-- WHAT YOU SHOULD DO --
Lines with "important": pull these out of the listing below.

# # #

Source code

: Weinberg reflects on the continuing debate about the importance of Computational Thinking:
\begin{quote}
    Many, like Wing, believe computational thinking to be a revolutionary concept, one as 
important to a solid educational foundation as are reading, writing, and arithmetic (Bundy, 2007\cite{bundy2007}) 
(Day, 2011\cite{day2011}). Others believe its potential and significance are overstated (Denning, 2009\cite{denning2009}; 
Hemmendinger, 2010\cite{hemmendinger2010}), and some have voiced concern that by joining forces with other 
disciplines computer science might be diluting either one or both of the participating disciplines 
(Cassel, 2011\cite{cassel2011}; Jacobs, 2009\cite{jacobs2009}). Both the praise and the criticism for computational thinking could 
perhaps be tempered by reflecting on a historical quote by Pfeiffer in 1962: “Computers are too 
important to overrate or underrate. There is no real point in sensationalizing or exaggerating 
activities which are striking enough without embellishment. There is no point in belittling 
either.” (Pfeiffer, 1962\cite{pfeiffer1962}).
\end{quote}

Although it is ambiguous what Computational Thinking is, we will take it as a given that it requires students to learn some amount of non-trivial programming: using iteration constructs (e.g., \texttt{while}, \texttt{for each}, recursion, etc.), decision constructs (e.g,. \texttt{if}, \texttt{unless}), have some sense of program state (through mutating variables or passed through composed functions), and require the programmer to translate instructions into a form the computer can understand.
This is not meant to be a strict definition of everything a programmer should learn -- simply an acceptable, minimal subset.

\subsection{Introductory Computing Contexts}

# # #

-- TASK RESPONSE --
important to a solid educational foundation as are reading, writing, and arithmetic (Bundy, 2007\cite{bundy2007}) 
important to overrate or underrate. There is no real point in sensationalizing or exaggerating 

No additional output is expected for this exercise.